(Extracted data entries)

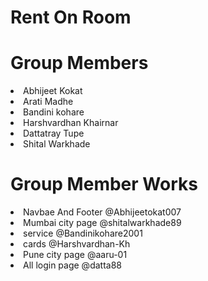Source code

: ﻿# Rent On Room

# Group Members
<li>Abhijeet Kokat </li>
<li>Arati Madhe </li>
<li>Bandini kohare </li>
<li>Harshvardhan Khairnar </li>
<li>Dattatray Tupe </li>
<li>Shital Warkhade </li>

# Group Member Works 
<li>Navbae And Footer  @Abhijeetokat007 </li>
<li>Mumbai city page @shitalwarkhade89 </li>
<li> service @Bandinikohare2001 </li>
<li> cards @Harshvardhan-Kh </li>
<li>Pune city page @aaru-01 </li>
<li>All login page @datta88 </li>




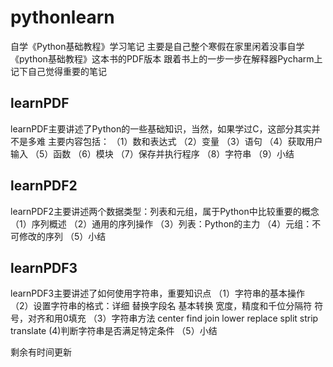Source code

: # pythonlearn
自学《Python基础教程》学习笔记
主要是自己整个寒假在家里闲着没事自学《python基础教程》这本书的PDF版本
跟着书上的一步一步在解释器Pycharm上记下自己觉得重要的笔记
## learnPDF
learnPDF主要讲述了Python的一些基础知识，当然，如果学过C，这部分其实并不是多难
主要内容包括：
（1）数和表达式
（2）变量
（3）语句
（4）获取用户输入
（5）函数
（6）模块
（7）保存并执行程序
（8）字符串
（9）小结
## learnPDF2
learnPDF2主要讲述两个数据类型：列表和元组，属于Python中比较重要的概念
（1）序列概述
（2）通用的序列操作
（3）列表：Python的主力
（4）元组：不可修改的序列
（5）小结
## learnPDF3
learnPDF3主要讲述了如何使用字符串，重要知识点
（1）字符串的基本操作
（2）设置字符串的格式：详细
     替换字段名
     基本转换
     宽度，精度和千位分隔符
     符号，对齐和用0填充
（3）字符串方法
      center
      find
      join
      lower
      replace
      split
      strip
      translate
 (4)判断字符串是否满足特定条件
（5）小结

剩余有时间更新
  














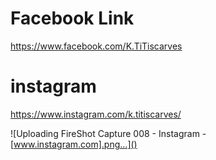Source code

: # Facebook Link
https://www.facebook.com/K.TiTiscarves

# instagram
https://www.instagram.com/k.titiscarves/

![Uploading FireShot Capture 008 - Instagram - [www.instagram.com].png…]()
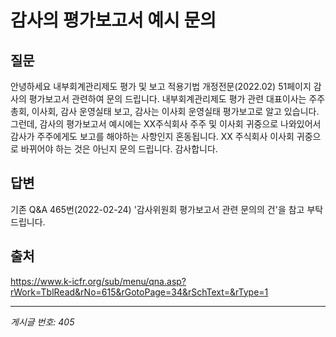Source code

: # 감사의 평가보고서 예시 문의

## 질문
안녕하세요
내부회계관리제도 평가 및 보고 적용기법 개정전문(2022.02) 51페이지 감사의 평가보고서 관련하여 문의 드립니다.
내부회계관리제도 평가 관련 대표이사는 주주총회, 이사회, 감사 운영실태 보고, 감사는 이사회 운영실태 평가보고로 알고 있습니다.
그런데, 감사의 평가보고서 예시에는 XX주식회사 주주 및 이사회 귀중으로 나와있어서 감사가 주주에게도 보고를 해야하는 사항인지 혼동됩니다.
XX 주식회사 이사회 귀중으로 바뀌어야 하는 것은 아닌지 문의 드립니다.
감사합니다.

## 답변
기존 Q&A 465번(2022-02-24) '감사위원회 평가보고서 관련 문의의 건'을 참고 부탁드립니다.

## 출처
https://www.k-icfr.org/sub/menu/qna.asp?rWork=TblRead&rNo=615&rGotoPage=34&rSchText=&rType=1

---
*게시글 번호: 405*
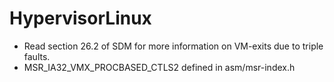 # HypervisorLinux
- Read section 26.2 of SDM for more information on VM-exits due to triple faults.
- MSR_IA32_VMX_PROCBASED_CTLS2 defined in asm/msr-index.h
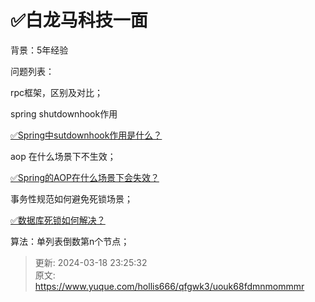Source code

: # ✅白龙马科技一面

背景：5年经验



问题列表：



rpc框架，区别及对比；



spring shutdownhook作用



[✅Spring中sutdownhook作用是什么？](https://www.yuque.com/hollis666/qfgwk3/yhm4uefb73v8iezg)



aop 在什么场景下不生效；



[✅Spring的AOP在什么场景下会失效？](https://www.yuque.com/hollis666/qfgwk3/qogczxzhispgvw96)



事务性规范如何避免死锁场景；

[✅数据库死锁如何解决？](https://www.yuque.com/hollis666/qfgwk3/ut71vg)



算法：单列表倒数第n个节点；



> 更新: 2024-03-18 23:25:32  
> 原文: <https://www.yuque.com/hollis666/qfgwk3/uouk68fdmnmommmr>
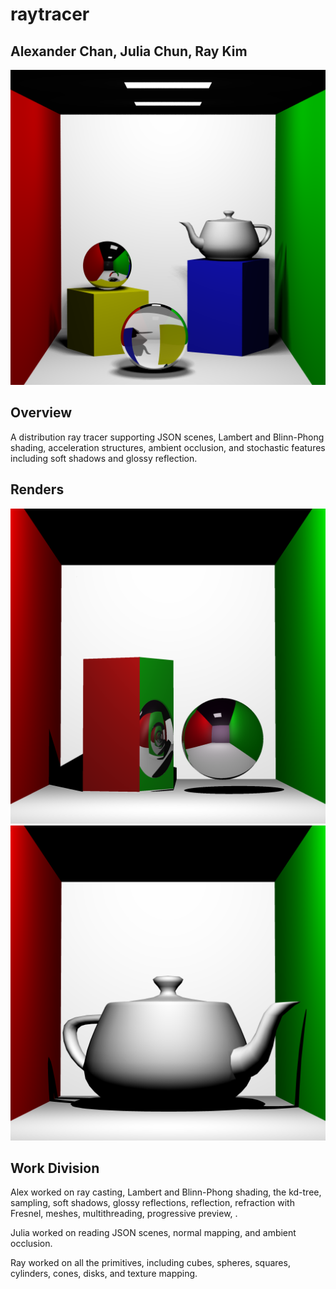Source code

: # raytracer

## Alexander Chan, Julia Chun, Ray Kim

![](renders/soft_shadows_8x8.png)

## Overview

A distribution ray tracer supporting JSON scenes, Lambert and Blinn-Phong shading, acceleration structures, ambient occlusion, and stochastic features including soft shadows and glossy reflection.

## Renders

![](renders/cornell_recursive_reflect_larger_depth.png)
![](renders/teapot_16aa.png)

## Work Division

Alex worked on ray casting, Lambert and Blinn-Phong shading, the kd-tree, sampling, soft shadows, glossy reflections, reflection, refraction with Fresnel, meshes, multithreading, progressive preview, .

Julia worked on reading JSON scenes, normal mapping, and ambient occlusion.

Ray worked on all the primitives, including cubes, spheres, squares, cylinders, cones, disks, and texture mapping.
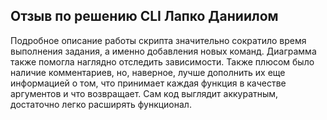 ## Отзыв по решению CLI Лапко Даниилом
Подробное описание работы скрипта значительно сократило время выполнения задания, а именно добавления новых команд. Диаграмма также помогла наглядно отследить зависимости. Также плюсом было наличие комментариев, но, наверное, лучше дополнить их еще информацией о том, что принимает каждая функция в качестве аргументов и что возвращает. Сам код выглядит аккуратным, достаточно легко расширять функционал.

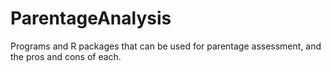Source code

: # ParentageAnalysis
Programs and R packages that can be used for parentage assessment, and the pros and cons of each.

• TASK TO COMPLETE
Pictures excluded, quote all the data above exactly.

• RESPONSE TO THE TASK
Source code

: ﻿# Rent On Room

# Group Members
<li>Abhijeet Kokat </li>
<li>Arati Madhe </li>
<li>Bandini kohare </li>
<li>Harshvardhan Khairnar </li>
<li>Dattatray Tupe </li>
<li>Shital Warkhade </li>

# Group Member Works 
<li>Navbae And Footer  @Abhijeetokat007 </li>
<li>Mumbai city page @shitalwarkhade89 </li>
<li> service @Bandinikohare2001 </li>
<li> cards @Harshvardhan-Kh </li>
<li>Pune city page @aaru-01 </li>
<li>All login page @datta88 </li>




Source code

: # pythonlearn
自学《Python基础教程》学习笔记
主要是自己整个寒假在家里闲着没事自学《python基础教程》这本书的PDF版本
跟着书上的一步一步在解释器Pycharm上记下自己觉得重要的笔记
## learnPDF
learnPDF主要讲述了Python的一些基础知识，当然，如果学过C，这部分其实并不是多难
主要内容包括：
（1）数和表达式
（2）变量
（3）语句
（4）获取用户输入
（5）函数
（6）模块
（7）保存并执行程序
（8）字符串
（9）小结
## learnPDF2
learnPDF2主要讲述两个数据类型：列表和元组，属于Python中比较重要的概念
（1）序列概述
（2）通用的序列操作
（3）列表：Python的主力
（4）元组：不可修改的序列
（5）小结
## learnPDF3
learnPDF3主要讲述了如何使用字符串，重要知识点
（1）字符串的基本操作
（2）设置字符串的格式：详细
     替换字段名
     基本转换
     宽度，精度和千位分隔符
     符号，对齐和用0填充
（3）字符串方法
      center
      find
      join
      lower
      replace
      split
      strip
      translate
 (4)判断字符串是否满足特定条件
（5）小结

剩余有时间更新
  














Source code

: # Facebook Link
https://www.facebook.com/K.TiTiscarves

# instagram
https://www.instagram.com/k.titiscarves/

![Uploading FireShot Capture 008 - Instagram - [www.instagram.com].png…]()
Source code

: # 감사의 평가보고서 예시 문의

## 질문
안녕하세요
내부회계관리제도 평가 및 보고 적용기법 개정전문(2022.02) 51페이지 감사의 평가보고서 관련하여 문의 드립니다.
내부회계관리제도 평가 관련 대표이사는 주주총회, 이사회, 감사 운영실태 보고, 감사는 이사회 운영실태 평가보고로 알고 있습니다.
그런데, 감사의 평가보고서 예시에는 XX주식회사 주주 및 이사회 귀중으로 나와있어서 감사가 주주에게도 보고를 해야하는 사항인지 혼동됩니다.
XX 주식회사 이사회 귀중으로 바뀌어야 하는 것은 아닌지 문의 드립니다.
감사합니다.

## 답변
기존 Q&A 465번(2022-02-24) '감사위원회 평가보고서 관련 문의의 건'을 참고 부탁드립니다.

## 출처
https://www.k-icfr.org/sub/menu/qna.asp?rWork=TblRead&rNo=615&rGotoPage=34&rSchText=&rType=1

---
*게시글 번호: 405*
 # HypervisorLinux
- Read section 26.2 of SDM for more information on VM-exits due to triple faults.
- MSR_IA32_VMX_PROCBASED_CTLS2 defined in asm/msr-index.h
Source code

: # ✅白龙马科技一面

背景：5年经验



问题列表：



rpc框架，区别及对比；



spring shutdownhook作用



[✅Spring中sutdownhook作用是什么？](https://www.yuque.com/hollis666/qfgwk3/yhm4uefb73v8iezg)



aop 在什么场景下不生效；



[✅Spring的AOP在什么场景下会失效？](https://www.yuque.com/hollis666/qfgwk3/qogczxzhispgvw96)



事务性规范如何避免死锁场景；

[✅数据库死锁如何解决？](https://www.yuque.com/hollis666/qfgwk3/ut71vg)



算法：单列表倒数第n个节点；



> 更新: 2024-03-18 23:25:32  
> 原文: <https://www.yuque.com/hollis666/qfgwk3/uouk68fdmnmommmr>
Source code

: # raytracer

## Alexander Chan, Julia Chun, Ray Kim

![](renders/soft_shadows_8x8.png)

## Overview

A distribution ray tracer supporting JSON scenes, Lambert and Blinn-Phong shading, acceleration structures, ambient occlusion, and stochastic features including soft shadows and glossy reflection.

## Renders

![](renders/cornell_recursive_reflect_larger_depth.png)
![](renders/teapot_16aa.png)

## Work Division

Alex worked on ray casting, Lambert and Blinn-Phong shading, the kd-tree, sampling, soft shadows, glossy reflections, reflection, refraction with Fresnel, meshes, multithreading, progressive preview, .

Julia worked on reading JSON scenes, normal mapping, and ambient occlusion.

Ray worked on all the primitives, including cubes, spheres, squares, cylinders, cones, disks, and texture mapping.
 ## Отзыв по решению CLI Лапко Даниилом
Подробное описание работы скрипта значительно сократило время выполнения задания, а именно добавления новых команд. Диаграмма также помогла наглядно отследить зависимости. Также плюсом было наличие комментариев, но, наверное, лучше дополнить их еще информацией о том, что принимает каждая функция в качестве аргументов и что возвращает. Сам код выглядит аккуратным, достаточно легко расширять функционал.

Source code

: # ParentageAnalysis
Programs and R packages that can be used for parentage assessment, and the pros and cons of each.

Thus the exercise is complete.